Is Cheerios the next Lipitor?
Posted in Nutrition on May 15th, 2009 by adminCereal used to be just something you ate for breakfast because it was quick, tasty, and better for your thighs than a donut. Lately, cereal has had an identity crisis. Wheaties started the trend to become something more than flakes in a bowl of milk by self-proclaiming themselves as the breakfast of champions. I guess advertisers thought if you have to eat anyway, it might as well make you a champion in the process. Then, Special K decided to do for weight loss what Jared did for Subway. Eating Special K all of a sudden became a challenge. Take the Special K challenge, which consists of eating only Special K for breakfast and lunch and followed by a sensible dinner, and you were promised to lose weight. Duh. Eat that few a calories a day of anything and you’ll lose weight, too.
Frosted Mini Wheats couldn’t be left out. Being a skinny champion apparently wasn’t enough. Kellogg’s just recently went through a media debacle by claiming that kids with ADHD that ate Frosted Mini-Wheats improved their attentiveness by nearly 20%. Well, that didn’t go over well for a myriad of reasons, the main one being insufficient scientific data. Suffice it to say, Frosted Mini Wheats went back to being just a cereal.
Cheerios must have missed all the brouhaha with Frosted Mini Wheats and decided to tip its own hat into the wonder cereal arena. Cheerios has always claimed to be heart healthy, but new marketing has taken Cheerios to new heights. It now states loud and clear on every box that it can lower your cholesterol by 4%. Drug companies like Lipitor almost had a heart attack themselves with this new campaign. As no surprise to anyone, except for the makers of Cheerios, the FDA has now put the kabosh on this pseudo science claim. “In order for Cheerios to be clinically proven to lower cholesterol, the product would have to be approved like it were a drug.” Call it me, but I’m not sure being classified as a drug would be the image Cheerios is after.

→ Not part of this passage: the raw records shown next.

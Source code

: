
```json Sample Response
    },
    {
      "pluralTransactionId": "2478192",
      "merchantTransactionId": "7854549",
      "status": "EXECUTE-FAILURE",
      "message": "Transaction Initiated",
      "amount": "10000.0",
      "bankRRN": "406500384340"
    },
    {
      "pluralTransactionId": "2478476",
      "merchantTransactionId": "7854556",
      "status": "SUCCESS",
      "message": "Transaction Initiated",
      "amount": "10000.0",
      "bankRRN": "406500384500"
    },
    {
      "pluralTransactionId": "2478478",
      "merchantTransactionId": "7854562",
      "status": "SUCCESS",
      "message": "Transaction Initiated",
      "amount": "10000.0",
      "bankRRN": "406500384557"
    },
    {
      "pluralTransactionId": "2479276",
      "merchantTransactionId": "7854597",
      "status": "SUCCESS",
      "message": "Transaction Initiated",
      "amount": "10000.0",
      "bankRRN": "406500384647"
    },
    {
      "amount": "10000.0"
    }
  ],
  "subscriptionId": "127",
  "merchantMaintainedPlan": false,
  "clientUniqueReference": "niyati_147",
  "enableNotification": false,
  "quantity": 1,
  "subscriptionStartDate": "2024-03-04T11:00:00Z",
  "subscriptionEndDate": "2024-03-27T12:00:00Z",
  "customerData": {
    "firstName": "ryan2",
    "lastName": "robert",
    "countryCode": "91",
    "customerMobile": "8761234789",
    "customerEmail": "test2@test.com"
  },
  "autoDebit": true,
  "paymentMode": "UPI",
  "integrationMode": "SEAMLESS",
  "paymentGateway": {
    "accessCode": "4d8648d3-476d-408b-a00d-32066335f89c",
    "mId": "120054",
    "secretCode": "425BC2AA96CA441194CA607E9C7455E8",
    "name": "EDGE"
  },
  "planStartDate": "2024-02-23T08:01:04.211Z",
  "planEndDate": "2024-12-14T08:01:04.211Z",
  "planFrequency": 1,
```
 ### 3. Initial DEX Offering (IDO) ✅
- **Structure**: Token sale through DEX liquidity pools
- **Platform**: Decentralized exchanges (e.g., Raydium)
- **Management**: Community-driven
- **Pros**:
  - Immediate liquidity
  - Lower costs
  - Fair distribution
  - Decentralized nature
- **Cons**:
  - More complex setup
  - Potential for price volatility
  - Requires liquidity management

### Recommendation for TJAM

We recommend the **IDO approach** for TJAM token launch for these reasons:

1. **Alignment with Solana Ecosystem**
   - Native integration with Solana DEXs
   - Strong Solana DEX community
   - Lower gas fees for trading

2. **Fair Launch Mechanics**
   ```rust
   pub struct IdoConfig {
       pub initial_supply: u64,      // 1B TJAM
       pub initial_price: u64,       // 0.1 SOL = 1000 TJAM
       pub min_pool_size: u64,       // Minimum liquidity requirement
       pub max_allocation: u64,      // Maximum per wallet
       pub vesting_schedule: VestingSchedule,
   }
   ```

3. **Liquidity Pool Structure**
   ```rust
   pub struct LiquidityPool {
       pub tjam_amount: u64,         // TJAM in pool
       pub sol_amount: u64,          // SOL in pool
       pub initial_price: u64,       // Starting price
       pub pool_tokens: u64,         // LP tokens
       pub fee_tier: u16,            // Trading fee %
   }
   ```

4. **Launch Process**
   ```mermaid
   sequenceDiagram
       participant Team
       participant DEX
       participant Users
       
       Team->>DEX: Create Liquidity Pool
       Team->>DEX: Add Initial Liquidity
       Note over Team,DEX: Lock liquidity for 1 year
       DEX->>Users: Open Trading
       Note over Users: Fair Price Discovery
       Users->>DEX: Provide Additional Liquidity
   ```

The spokesperson for Cheerios said this is all a matter of semantics and that Cheerios when eaten in conjunction with a healthy diet and exercise program will lower your cholesterol. Needless to say, Cheerios is going to be joining Frosted Mini Wheats back on the grocery shelves as simply a cereal again, too. This all makes me miss Mikey of Life cereal. How about we eat cereal again because ‘we like it, we really, really like it!’ Even if it won’t make us a thinner, more focused, heart-healthy champion.